Statoil’s CEO Elder Saetre gloomily concluded that the rise of electric cars will shrink the oil industry as soon as the 2020s. Shell seemed to agree. Simon Henry, their CFO, let it be known that he now thinks oil demand may peak in as little as 5 years. “We’ve long been of the opinion that demand will peak before supply”, he said. “And that peak may be somewhere between 5 and 15 years hence, and it will be driven by efficiency and substitution, more than offsetting the new demand for transport.” This view of the future is radically different to those on offer from ExxonMobil and BP, whose scenarios project oil demand growing steadily as far out as 2040.
But who would finance the drilling needed to supply that? All the oil majors have been slashing capex in the face of the protracted low oil price. And it doesn’t look as though the price will go up any time soon. “Zombie companies” are “killing the oil rally”, Bloomberg reported. Around 70 bankrupt companies are allowed under Chapter 11 protection to keep churning out oil: more than a million barrels a day of it, enough to keep prices low.
And as the low price era rolls on, reserves have to be written down. Exxon Mobil warns it may be facing the biggest reserves revision in its history: 19% This on top of its eighth decline in quarterly profit in a row.
And even if the days of big capex budgets return, would the companies find much oil? Big spending on exploration since 2010 has lead only to plunging oil and gas discoveries, the Wall Street Journal reported this month. And here too the law is at work. Norway faces a climate lawsuit over its Arctic oil exploration plans. A constitutional amendment passed in 2014 reads: “every person has a right to an environment that is conducive to health and to a natural environment …Natural resources should be managed on the basis of comprehensive long-term considerations whereby this right will be safeguarded for future generations as well.” Good luck to anyone trying to make the case that exploring for new oil in the Arctic, in the era of the Paris Agreement, is consistent with that!
What a challenge for oil and gas business models all this is. The oil industry resembles Goldilocks and her porridge: the oil price has to be just right. As John Hess, CEO of Hess Corporation, put it: “If $100 was too high for the world, $50 is too low for the industry. It will have to be somewhere in between.”

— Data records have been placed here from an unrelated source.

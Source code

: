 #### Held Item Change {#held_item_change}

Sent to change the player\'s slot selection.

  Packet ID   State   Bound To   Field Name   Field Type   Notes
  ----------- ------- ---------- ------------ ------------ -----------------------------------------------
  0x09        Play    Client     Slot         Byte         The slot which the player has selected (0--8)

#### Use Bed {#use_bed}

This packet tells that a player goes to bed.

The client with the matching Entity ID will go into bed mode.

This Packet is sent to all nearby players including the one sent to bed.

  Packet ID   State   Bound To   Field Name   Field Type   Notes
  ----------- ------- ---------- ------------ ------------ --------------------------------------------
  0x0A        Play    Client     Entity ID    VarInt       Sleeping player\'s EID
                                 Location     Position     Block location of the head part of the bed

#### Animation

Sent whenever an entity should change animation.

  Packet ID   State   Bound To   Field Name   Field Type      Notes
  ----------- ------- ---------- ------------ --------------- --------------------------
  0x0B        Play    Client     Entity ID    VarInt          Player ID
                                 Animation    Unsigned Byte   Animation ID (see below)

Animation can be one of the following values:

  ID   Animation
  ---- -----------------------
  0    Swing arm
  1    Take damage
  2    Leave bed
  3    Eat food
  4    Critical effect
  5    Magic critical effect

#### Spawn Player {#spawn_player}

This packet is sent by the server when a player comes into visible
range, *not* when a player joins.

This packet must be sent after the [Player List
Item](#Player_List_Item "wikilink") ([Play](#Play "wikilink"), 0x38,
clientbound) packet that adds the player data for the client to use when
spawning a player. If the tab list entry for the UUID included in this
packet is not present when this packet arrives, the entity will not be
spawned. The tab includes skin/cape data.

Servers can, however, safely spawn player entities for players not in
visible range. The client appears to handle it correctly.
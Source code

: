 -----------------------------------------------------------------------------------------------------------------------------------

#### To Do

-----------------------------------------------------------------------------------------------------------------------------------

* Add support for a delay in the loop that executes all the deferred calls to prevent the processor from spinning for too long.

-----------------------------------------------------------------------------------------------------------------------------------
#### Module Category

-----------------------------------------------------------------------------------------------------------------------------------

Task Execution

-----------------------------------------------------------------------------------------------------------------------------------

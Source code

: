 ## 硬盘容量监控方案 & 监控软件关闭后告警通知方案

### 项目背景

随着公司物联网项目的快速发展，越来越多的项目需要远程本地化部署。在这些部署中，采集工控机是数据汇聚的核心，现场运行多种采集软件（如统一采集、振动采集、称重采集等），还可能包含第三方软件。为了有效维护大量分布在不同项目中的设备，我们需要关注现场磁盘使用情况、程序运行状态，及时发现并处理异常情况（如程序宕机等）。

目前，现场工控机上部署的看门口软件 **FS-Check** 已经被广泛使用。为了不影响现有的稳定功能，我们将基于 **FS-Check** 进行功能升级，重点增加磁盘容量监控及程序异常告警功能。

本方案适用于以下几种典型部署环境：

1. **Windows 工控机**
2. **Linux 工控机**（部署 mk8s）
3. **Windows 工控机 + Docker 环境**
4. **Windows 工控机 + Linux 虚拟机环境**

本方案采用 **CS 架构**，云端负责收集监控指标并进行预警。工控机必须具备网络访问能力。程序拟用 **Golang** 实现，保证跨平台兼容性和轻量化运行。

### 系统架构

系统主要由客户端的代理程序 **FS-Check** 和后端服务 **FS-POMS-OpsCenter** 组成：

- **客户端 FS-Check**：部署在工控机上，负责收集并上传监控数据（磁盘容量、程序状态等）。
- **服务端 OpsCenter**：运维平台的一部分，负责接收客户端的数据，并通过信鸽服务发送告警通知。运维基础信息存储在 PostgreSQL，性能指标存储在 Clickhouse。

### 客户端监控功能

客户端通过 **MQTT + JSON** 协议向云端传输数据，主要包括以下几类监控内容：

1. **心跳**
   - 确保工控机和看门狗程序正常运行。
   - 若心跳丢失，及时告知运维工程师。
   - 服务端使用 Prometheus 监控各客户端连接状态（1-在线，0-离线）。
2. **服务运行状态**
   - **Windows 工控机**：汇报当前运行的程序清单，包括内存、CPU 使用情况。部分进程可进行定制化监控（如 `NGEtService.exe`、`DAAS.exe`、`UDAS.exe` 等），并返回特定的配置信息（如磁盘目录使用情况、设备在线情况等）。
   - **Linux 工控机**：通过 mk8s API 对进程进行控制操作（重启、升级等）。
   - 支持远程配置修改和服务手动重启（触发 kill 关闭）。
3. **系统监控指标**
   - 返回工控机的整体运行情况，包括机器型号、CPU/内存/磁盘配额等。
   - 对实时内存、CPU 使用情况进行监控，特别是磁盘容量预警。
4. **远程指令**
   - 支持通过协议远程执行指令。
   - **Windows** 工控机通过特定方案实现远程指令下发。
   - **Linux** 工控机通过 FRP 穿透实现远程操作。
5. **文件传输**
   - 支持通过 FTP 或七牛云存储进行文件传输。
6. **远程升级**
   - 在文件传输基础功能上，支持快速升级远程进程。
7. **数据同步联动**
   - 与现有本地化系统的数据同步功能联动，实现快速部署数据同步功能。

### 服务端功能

On the European shale scene, Polish firms have conceded defeat and given up exploring. In the UK, Cuadrilla has been given the go ahead for trial fracking in Lancashire by the government, who have over-ridden local concerns. Yet more of the British public are against fracking than in favour. The latest UK poll suggests only 17% support fracking (while 79% support renewables). The Tory government professes to rule “for the people”. Their claims do not stand up to much scrutiny when it comes to energy.
Then there is the problem of attracting capable workers to the oil industry in enough numbers to run it efficiently and safely going forward. 14% of millennials would not want to work in the industry because of its negative image, a recent poll showed. BP CEO Bob Dudley is among those who know there is a huge problem here. He admitted this month that in what the industry calls “the Great Crew Change”, companies risk losing out in the battle for talented staff.